The Federal Maritime Commission has approved measures designed
to strengthen customer protections and reduce financial responsibility
requirements for smaller cruise lines. The measures were announced Feb. 22 and
were approved during the commission’s most recent meeting.
Under law, cruise lines must file adequate evidence of
financial responsibility to help ensure that passengers can obtain
reimbursement in the event a cruise is not performed.
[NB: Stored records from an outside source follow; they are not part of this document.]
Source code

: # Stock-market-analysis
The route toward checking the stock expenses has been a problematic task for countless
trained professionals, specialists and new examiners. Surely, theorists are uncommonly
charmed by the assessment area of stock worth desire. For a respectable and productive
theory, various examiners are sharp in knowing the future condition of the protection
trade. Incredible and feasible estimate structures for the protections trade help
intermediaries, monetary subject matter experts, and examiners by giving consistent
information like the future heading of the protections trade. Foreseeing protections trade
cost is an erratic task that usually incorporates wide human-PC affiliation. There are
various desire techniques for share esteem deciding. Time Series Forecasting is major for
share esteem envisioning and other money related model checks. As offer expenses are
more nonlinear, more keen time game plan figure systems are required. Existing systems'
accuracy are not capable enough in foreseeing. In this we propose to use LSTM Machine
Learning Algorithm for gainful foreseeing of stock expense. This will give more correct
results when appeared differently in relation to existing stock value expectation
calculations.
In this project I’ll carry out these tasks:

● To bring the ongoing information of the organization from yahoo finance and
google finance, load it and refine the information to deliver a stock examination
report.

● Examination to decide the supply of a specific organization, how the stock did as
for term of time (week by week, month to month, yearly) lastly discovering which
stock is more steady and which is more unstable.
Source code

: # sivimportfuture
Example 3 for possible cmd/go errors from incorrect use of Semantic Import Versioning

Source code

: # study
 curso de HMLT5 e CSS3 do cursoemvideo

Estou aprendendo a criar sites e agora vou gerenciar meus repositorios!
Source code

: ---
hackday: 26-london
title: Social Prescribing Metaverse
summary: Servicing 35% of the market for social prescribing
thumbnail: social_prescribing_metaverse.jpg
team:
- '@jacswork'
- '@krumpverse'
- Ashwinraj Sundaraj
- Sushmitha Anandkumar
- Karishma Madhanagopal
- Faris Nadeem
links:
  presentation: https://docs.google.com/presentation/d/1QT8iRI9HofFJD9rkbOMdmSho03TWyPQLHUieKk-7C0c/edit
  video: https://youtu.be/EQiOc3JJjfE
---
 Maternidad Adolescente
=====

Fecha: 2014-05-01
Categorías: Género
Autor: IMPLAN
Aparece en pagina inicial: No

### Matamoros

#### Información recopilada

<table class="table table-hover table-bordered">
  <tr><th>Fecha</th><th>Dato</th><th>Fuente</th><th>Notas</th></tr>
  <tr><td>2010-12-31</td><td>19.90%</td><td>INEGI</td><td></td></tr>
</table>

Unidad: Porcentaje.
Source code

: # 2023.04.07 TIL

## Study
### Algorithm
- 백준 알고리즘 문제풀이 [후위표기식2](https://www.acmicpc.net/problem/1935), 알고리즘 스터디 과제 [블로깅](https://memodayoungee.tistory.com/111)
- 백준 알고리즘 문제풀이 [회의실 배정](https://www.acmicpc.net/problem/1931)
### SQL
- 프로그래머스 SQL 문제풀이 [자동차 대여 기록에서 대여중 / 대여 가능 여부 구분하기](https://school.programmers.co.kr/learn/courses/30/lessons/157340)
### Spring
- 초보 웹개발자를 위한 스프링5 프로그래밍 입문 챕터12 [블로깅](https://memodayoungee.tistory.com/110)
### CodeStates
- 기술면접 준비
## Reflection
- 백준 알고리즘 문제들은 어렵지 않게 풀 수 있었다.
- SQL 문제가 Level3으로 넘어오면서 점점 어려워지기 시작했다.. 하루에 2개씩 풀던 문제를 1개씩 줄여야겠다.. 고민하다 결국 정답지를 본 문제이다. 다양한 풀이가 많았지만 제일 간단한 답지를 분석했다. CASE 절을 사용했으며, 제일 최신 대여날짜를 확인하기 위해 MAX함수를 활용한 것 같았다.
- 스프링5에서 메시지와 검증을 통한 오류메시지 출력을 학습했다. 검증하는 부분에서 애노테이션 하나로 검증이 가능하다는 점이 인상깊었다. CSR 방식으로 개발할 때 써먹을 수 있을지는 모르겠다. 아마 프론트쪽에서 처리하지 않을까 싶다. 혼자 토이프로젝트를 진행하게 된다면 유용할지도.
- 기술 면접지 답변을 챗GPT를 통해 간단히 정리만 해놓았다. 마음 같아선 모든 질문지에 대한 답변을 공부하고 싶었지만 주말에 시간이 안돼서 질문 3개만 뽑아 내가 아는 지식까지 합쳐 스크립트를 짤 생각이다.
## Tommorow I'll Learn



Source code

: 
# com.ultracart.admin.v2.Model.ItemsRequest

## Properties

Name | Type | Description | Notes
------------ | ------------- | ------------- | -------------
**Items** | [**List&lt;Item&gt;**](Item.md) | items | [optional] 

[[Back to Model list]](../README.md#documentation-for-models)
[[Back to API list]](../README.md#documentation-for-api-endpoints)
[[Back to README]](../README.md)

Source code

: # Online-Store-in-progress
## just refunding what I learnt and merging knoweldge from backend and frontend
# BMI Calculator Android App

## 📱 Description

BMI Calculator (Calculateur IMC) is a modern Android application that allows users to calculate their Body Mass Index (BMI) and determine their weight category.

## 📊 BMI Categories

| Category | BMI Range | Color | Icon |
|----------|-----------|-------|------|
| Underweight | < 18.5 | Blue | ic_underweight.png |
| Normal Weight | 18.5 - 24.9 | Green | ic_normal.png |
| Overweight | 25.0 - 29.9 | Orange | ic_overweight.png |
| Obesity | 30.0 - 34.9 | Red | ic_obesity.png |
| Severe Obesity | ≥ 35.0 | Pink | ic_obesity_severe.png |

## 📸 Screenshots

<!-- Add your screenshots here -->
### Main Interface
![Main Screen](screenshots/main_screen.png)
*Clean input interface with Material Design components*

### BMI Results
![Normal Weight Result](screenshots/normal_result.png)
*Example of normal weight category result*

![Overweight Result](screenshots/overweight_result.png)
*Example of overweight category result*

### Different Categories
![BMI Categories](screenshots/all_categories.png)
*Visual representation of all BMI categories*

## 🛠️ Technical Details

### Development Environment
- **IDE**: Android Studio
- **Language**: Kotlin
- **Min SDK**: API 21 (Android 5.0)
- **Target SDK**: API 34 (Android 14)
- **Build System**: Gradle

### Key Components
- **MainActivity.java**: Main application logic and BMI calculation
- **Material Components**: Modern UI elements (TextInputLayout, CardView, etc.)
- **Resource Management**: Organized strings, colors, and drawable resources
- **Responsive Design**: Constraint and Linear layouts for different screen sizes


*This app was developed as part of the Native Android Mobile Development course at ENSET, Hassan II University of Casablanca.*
The Commission’s new rule
increases the maximum coverage requirement from $15 million to $30 million per
cruise line and requires that the cap be adjusted every two years based on the
Consumer Price Index for All Urban Consumers.
The coverage requirement increase, according to the Maritime
Commission, reflects the effects of inflation and the growth of the cruise
industry since the current $15 million cap was set in 1990. The rule also
provides relief to smaller cruise lines by recognizing the existence of additional
forms of financial protection.
“I am pleased that, after more than 20 years, the Commission
has taken long overdue action to address increased performance coverage
required in light of the growth of unearned passenger revenue in the hands of
cruise operators,” FMC Chair Richard A. Lidinsky, Jr. said. “I am especially
delighted that the Commission has developed a mechanism to reduce the
regulatory burden on smaller operators while maintaining adequate protection
for passengers.”
In a separate action during the same Feb. 13 meeting, the
Commission approved for public comment a proposed rule that would require
foreign-based unlicensed Non-Vessel-Operating Common Carriers to register with
the Commission and expands a current tariff rate publication exemption that
would allow foreign-based, unlicensed NVOCCs to enter into negotiated rate arrangements
in lieu of publishing a rate for cargo shipments in its tariff.
“I also am pleased that we have moved to consider extending
to foreign unlicensed NVOCCs the regulatory relief provided more than two years
ago to licensed NVOCCs,” Lidinsky said. “As we move forward, I would hope that
the Commission will undertake further review of its regulations governing ocean
transportation intermediaries in order to make them more effective while
providing further relief from unnecessary regulations.”